International financial records recently stolen from two offshore services firms and 19 corporate registries maintained by governments were leaked to journalists and their details subsequently published around the world. But beyond the hype, however, we find no intelligent inferences of legal significance in the reporting. For example, the media draws attention to a United States Cabinet member’s offshore financial transactions but does not allege that his shipping stake was illegal. Nor does it allege his foreign-registered holding company was illegal or that he failed in any disclosure duty.
In fact, this example is exactly the type of highly regulated legal structure that top offshore financial centers such as the British Virgin Islands have provided for businesses and individuals for the past 40 years, and for good reasons.
Legal benefits of offshore finance
Beginning in the 1970s, individuals found a refuge in offshore jurisdictions to protect their money from corrupt and predatory governments in unstable countries. Banks started to use offshore jurisdictions as a legal means to avoid fluctuations in currency rates. Likewise, multinational businesses accessed offshore vehicles as a more efficient way to secure global investors and fund growing global enterprises.

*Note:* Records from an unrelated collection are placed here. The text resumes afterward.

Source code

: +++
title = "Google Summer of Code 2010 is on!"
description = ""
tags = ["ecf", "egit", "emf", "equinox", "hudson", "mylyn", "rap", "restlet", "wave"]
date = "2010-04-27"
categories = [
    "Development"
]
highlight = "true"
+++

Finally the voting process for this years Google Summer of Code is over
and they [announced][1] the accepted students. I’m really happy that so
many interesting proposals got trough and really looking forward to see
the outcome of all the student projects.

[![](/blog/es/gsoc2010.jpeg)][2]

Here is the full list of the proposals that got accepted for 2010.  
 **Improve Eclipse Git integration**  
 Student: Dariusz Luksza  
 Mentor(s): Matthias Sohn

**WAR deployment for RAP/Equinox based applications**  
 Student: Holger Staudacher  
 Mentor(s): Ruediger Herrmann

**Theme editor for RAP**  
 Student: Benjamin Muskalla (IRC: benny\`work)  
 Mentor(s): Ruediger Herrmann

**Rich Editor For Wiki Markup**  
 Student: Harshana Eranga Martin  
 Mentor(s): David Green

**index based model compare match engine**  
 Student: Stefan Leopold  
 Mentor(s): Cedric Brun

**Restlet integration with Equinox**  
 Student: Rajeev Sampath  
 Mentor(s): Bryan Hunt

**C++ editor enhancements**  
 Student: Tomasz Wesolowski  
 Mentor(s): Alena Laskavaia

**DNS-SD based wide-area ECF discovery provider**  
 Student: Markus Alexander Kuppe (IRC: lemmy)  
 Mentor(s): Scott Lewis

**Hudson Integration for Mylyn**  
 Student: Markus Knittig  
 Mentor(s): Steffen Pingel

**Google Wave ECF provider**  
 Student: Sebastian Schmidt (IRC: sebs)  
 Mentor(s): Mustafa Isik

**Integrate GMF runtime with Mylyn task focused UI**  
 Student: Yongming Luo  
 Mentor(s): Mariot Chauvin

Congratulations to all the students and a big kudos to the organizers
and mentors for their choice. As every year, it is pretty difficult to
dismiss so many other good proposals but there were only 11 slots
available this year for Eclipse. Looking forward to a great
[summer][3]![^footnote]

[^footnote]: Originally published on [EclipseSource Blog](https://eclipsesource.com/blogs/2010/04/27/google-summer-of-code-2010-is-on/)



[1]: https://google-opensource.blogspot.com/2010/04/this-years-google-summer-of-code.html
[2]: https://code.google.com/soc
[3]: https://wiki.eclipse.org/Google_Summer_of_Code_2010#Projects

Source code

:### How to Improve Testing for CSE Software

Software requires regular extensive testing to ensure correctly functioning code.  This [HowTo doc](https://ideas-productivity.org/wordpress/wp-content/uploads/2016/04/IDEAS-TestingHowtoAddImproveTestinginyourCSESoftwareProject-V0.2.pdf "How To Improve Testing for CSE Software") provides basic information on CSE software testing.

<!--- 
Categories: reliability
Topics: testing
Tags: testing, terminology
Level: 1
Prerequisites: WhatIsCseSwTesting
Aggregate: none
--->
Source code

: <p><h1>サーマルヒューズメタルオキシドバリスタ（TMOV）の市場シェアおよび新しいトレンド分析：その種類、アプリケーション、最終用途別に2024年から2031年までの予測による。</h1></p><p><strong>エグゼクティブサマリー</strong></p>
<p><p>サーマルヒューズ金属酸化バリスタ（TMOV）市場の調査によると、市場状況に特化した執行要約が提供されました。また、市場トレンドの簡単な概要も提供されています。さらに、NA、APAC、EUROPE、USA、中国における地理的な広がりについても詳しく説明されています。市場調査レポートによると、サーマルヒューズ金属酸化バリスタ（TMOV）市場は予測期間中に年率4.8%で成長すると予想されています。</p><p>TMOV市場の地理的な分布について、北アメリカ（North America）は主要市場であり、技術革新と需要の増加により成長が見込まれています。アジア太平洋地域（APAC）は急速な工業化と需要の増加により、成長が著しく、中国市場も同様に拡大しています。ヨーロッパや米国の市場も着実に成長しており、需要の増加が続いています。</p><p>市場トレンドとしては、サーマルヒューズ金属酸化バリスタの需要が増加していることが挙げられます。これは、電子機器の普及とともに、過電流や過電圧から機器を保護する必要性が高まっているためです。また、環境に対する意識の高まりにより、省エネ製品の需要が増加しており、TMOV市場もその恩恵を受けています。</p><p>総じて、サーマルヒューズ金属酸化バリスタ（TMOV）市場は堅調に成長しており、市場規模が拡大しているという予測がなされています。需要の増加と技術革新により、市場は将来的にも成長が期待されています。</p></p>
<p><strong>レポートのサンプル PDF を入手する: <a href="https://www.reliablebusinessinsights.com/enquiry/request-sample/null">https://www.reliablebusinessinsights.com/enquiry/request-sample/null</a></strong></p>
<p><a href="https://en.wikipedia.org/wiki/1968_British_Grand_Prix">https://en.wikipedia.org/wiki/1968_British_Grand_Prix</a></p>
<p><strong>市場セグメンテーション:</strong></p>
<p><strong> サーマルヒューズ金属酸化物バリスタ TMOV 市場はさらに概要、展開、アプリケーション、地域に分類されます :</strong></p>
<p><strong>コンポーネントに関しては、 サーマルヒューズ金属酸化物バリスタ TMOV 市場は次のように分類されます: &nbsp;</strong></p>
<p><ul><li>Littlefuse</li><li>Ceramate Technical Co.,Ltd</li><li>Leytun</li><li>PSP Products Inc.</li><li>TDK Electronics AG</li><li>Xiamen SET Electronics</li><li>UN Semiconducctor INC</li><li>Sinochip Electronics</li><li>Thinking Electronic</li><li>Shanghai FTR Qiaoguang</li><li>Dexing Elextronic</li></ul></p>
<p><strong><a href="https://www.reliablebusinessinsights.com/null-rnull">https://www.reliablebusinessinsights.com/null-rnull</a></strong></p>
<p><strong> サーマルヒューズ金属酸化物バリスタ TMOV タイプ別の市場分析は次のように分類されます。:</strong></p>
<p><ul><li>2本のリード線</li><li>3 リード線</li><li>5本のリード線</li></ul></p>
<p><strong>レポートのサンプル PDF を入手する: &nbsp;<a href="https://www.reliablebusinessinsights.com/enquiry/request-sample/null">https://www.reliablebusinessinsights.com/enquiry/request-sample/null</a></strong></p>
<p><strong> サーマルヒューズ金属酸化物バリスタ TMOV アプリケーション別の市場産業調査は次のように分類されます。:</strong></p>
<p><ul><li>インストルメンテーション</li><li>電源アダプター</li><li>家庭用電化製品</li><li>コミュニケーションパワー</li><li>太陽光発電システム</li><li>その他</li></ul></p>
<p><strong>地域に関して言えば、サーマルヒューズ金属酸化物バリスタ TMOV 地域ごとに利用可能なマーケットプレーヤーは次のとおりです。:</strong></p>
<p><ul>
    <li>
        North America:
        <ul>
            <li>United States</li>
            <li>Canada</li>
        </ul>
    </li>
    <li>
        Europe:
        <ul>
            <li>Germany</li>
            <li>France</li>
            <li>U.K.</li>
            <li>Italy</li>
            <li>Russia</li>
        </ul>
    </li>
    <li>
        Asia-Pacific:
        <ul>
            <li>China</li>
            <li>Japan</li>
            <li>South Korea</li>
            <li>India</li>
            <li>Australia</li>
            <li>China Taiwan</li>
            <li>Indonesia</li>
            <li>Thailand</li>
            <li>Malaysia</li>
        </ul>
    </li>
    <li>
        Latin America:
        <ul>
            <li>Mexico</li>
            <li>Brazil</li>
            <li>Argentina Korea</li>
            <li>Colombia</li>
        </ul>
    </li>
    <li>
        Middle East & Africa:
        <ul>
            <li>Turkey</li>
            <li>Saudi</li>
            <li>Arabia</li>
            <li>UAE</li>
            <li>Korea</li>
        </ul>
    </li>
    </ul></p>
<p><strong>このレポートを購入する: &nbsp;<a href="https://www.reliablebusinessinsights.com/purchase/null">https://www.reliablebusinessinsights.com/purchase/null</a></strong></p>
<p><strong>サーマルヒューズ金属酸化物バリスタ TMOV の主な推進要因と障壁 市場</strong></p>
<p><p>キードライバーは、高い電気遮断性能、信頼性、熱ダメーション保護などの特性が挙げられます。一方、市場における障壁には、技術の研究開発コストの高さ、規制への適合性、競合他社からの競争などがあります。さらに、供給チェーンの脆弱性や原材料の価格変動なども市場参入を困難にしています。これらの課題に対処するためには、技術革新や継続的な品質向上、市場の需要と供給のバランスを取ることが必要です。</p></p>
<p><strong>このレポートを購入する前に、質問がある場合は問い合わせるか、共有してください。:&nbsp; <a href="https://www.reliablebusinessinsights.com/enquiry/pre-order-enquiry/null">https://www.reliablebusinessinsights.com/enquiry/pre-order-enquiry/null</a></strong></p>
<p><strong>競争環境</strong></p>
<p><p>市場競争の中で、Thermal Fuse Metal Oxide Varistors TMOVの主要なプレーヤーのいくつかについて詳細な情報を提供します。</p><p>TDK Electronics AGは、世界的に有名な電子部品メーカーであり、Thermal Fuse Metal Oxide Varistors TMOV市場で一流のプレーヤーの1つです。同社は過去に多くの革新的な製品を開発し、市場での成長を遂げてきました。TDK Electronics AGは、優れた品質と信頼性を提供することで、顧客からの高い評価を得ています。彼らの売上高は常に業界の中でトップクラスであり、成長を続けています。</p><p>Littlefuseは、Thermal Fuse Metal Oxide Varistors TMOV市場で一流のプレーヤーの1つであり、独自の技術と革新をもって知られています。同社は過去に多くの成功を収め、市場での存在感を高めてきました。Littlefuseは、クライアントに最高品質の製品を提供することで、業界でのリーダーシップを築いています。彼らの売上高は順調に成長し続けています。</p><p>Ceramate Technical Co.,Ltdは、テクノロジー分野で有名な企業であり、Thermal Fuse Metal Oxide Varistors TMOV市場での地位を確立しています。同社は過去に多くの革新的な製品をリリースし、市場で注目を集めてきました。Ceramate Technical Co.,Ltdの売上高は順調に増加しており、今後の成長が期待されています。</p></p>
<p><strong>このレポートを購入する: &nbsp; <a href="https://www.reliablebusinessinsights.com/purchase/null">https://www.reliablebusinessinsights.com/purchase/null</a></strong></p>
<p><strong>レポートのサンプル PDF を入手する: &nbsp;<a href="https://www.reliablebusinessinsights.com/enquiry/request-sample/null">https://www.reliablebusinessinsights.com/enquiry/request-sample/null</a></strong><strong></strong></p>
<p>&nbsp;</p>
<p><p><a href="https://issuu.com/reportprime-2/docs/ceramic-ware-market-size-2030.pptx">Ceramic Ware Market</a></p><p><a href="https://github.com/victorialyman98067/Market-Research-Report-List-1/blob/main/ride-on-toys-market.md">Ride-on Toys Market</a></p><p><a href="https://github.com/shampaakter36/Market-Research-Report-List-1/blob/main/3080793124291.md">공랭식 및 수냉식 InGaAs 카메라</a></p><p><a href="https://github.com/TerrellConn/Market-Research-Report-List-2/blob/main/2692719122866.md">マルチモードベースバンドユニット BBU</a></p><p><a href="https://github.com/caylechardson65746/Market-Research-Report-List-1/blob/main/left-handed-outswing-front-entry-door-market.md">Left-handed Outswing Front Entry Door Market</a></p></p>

Today, offshore financial centers continue to serve a practical purpose by giving businesses and people entirely legal pathways to protect and develop their interests.
Members of wealthy families living in different parts of the world frequently use offshore trusts to help them manage family assets more efficiently by reducing the complexity of dealing with various national legislation in matters of inheritance, probate, and more. Prominent individuals in particularly dangerous countries successfully use offshore companies to secure their assets and avoid being targeted by kidnappers. Owners of yachts and real estate avoid time-consuming bureaucracy when selling a boat or a villa if it is owned by an offshore company because they can directly sell the entire company.
Moreover, offshore investing provides a wide range of strategies for both businesses and individuals to capitalize on advantages offered outside of an investor’s home country.
Economic benefits of offshore finance
New data studied by Capital Economics and released in a June 2017 report found that the BVI financial services industry supports roughly two million jobs in global investment and trade worldwide and mediates over $1.5 trillion of cross-border investment flows—equivalent to two percent of global GDP.
In addition to jobs, the report also shows that tax generated from BVI companies nets a substantial benefit to governments. The data finds that over $15 billion in tax revenues are produced annually for governments around the world through investment mediated by the BVI and resulting economic activity. The most significant beneficiaries of the tax revenues are the UK ($3.9 billion), the EU excluding UK ($4.2 billion), and China and Hong Kong ($2.1 billion).
With approximately 417,000 active BVI business companies in place, BVI legal structures allow institutions and individuals to safely, efficiently and legally carry out their business and investments across international borders while providing tax revenues to governments.
BVI sets high standards for transparency and regulatory compliance
Unfortunately, there will always be unscrupulous actors and criminals who attempt to misuse offshore entities. This indisputable reality makes inter-governmental initiatives and international agreements critical to the success of companies and individuals transacting in the BVI. For the continued success of the BVI financial services industry as a whole, it is imperative.
Setting the highest standards of transparency and regulatory compliance, the BVI is one of the world’s leading financial centers for international business. Its reputation is grounded in its robust, modern, yet flexible regulatory framework, and active development and enhancement of legislation, which provides an environment conducive to conducting financial services business. The BVI has an independent legal and judicial system based on English Common Law, with a right of final appeal to the Privy Council in London, and is a signatory to all major international agreements relating to cooperation, information exchange, and anti-money laundering regulation.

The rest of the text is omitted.